▶ **DIRECTIONS**
Read through the lines below for the string "summary" and copy each one that has it.
-------- DATA TO USE --------
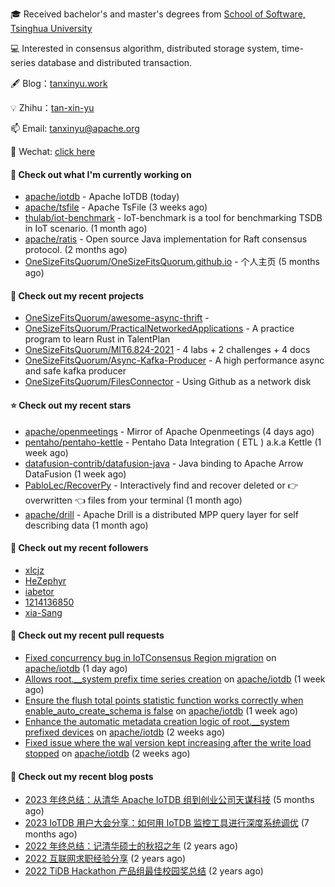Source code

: 🎓 Received bachelor's and master's degrees from [School of Software, Tsinghua University](https://www.thss.tsinghua.edu.cn/)

💻 Interested in consensus algorithm, distributed storage system, time-series database and distributed transaction.

🖋 Blog：[tanxinyu.work](https://tanxinyu.work)

💡 Zhihu：[tan-xin-yu](https://www.zhihu.com/people/tan-xin-yu-22)

📫 Email: [tanxinyu@apache.org](mailto:tanxinyu@apache.org)

💬 Wechat: [click here](https://github.com/LebronAl/LebronAl/issues/1)

#### 👷 Check out what I'm currently working on

- [apache/iotdb](https://github.com/apache/iotdb) - Apache IoTDB (today)
- [apache/tsfile](https://github.com/apache/tsfile) - Apache TsFile (3 weeks ago)
- [thulab/iot-benchmark](https://github.com/thulab/iot-benchmark) - IoT-benchmark is a tool for benchmarking TSDB in IoT scenario. (1 month ago)
- [apache/ratis](https://github.com/apache/ratis) - Open source Java implementation for Raft consensus protocol. (2 months ago)
- [OneSizeFitsQuorum/OneSizeFitsQuorum.github.io](https://github.com/OneSizeFitsQuorum/OneSizeFitsQuorum.github.io) - 个人主页 (5 months ago)

#### 🌱 Check out my recent projects

- [OneSizeFitsQuorum/awesome-async-thrift](https://github.com/OneSizeFitsQuorum/awesome-async-thrift) - 
- [OneSizeFitsQuorum/PracticalNetworkedApplications](https://github.com/OneSizeFitsQuorum/PracticalNetworkedApplications) - A practice program to learn Rust in TalentPlan
- [OneSizeFitsQuorum/MIT6.824-2021](https://github.com/OneSizeFitsQuorum/MIT6.824-2021) - 4 labs &#43; 2 challenges &#43; 4 docs
- [OneSizeFitsQuorum/Async-Kafka-Producer](https://github.com/OneSizeFitsQuorum/Async-Kafka-Producer) - A high performance async and safe kafka producer
- [OneSizeFitsQuorum/FilesConnector](https://github.com/OneSizeFitsQuorum/FilesConnector) - Using Github as a network disk

#### ⭐ Check out my recent stars

- [apache/openmeetings](https://github.com/apache/openmeetings) - Mirror of Apache Openmeetings (4 days ago)
- [pentaho/pentaho-kettle](https://github.com/pentaho/pentaho-kettle) - Pentaho Data Integration ( ETL ) a.k.a Kettle (1 week ago)
- [datafusion-contrib/datafusion-java](https://github.com/datafusion-contrib/datafusion-java) - Java binding to Apache Arrow DataFusion (1 week ago)
- [PabloLec/RecoverPy](https://github.com/PabloLec/RecoverPy) - Interactively find and recover deleted or :point_right: overwritten :point_left: files from your terminal (1 month ago)
- [apache/drill](https://github.com/apache/drill) - Apache Drill is a distributed MPP query layer for self describing data (1 month ago)

#### 👯 Check out my recent followers

- [xlcjz](https://github.com/xlcjz)
- [HeZephyr](https://github.com/HeZephyr)
- [iabetor](https://github.com/iabetor)
- [1214136850](https://github.com/1214136850)
- [xia-Sang](https://github.com/xia-Sang)

#### 🔨 Check out my recent pull requests

- [Fixed concurrency bug in IoTConsensus Region migration](https://github.com/apache/iotdb/pull/13070) on [apache/iotdb](https://github.com/apache/iotdb) (1 day ago)
- [Allows root.__system prefix time series creation](https://github.com/apache/iotdb/pull/12991) on [apache/iotdb](https://github.com/apache/iotdb) (1 week ago)
- [Ensure the flush total points statistic function works correctly when enable_auto_create_schema is false](https://github.com/apache/iotdb/pull/12990) on [apache/iotdb](https://github.com/apache/iotdb) (1 week ago)
- [Enhance the automatic metadata creation logic of root.__system prefixed devices](https://github.com/apache/iotdb/pull/12962) on [apache/iotdb](https://github.com/apache/iotdb) (2 weeks ago)
- [Fixed issue where the wal version kept increasing after the write load stopped](https://github.com/apache/iotdb/pull/12960) on [apache/iotdb](https://github.com/apache/iotdb) (2 weeks ago)

#### 📜 Check out my recent blog posts

- [2023 年终总结：从清华 Apache IoTDB 组到创业公司天谋科技](https://tanxinyu.work/2023-annual-summary/) (5 months ago)
- [2023 IoTDB 用户大会分享：如何用 IoTDB 监控工具进行深度系统调优](https://tanxinyu.work/2023-iotdb-submit/) (7 months ago)
- [2022 年终总结：记清华硕士的秋招之年](https://tanxinyu.work/2022-annual-summary/) (2 years ago)
- [2022 互联网求职经验分享](https://tanxinyu.work/2022-internet-job-hunting-experience-sharing/) (2 years ago)
- [2022 TiDB Hackathon 产品组最佳校园奖总结](https://tanxinyu.work/2022-tidb-hackathon/) (2 years ago)
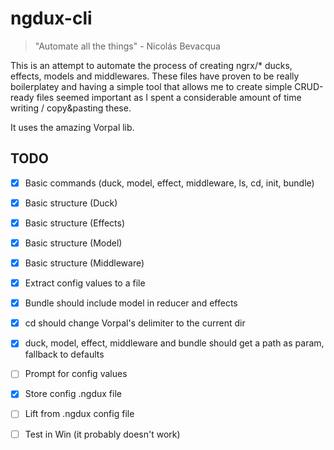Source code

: # ngdux-cli

> "Automate all the things" - Nicolás Bevacqua

This is an attempt to automate the process of creating ngrx/* ducks, effects, models and middlewares. These files have proven to be really boilerplatey and having a simple tool that allows me to create simple CRUD-ready files seemed important as I spent a considerable amount of time writing / copy&pasting these.

It uses the amazing Vorpal lib.

## TODO
- [x] Basic commands (duck, model, effect, middleware, ls, cd, init, bundle)
- [x] Basic structure (Duck)
- [x] Basic structure (Effects)
- [x] Basic structure (Model)
- [x] Basic structure (Middleware)
- [x] Extract config values to a file
- [x] Bundle should include model in reducer and effects
- [x] cd should change Vorpal's delimiter to the current dir
- [x] duck, model, effect, middleware and bundle should get a path as param, fallback to defaults
- [ ] Prompt for config values
- [x] Store config .ngdux file
- [ ] Lift from .ngdux config file
- [ ] Test in Win (it probably doesn't work)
--------
▶ **EXERCISE OUTPUT**
- [2023 年终总结：从清华 Apache IoTDB 组到创业公司天谋科技](https://tanxinyu.work/2023-annual-summary/) (5 months ago)
- [2022 年终总结：记清华硕士的秋招之年](https://tanxinyu.work/2022-annual-summary/) (2 years ago)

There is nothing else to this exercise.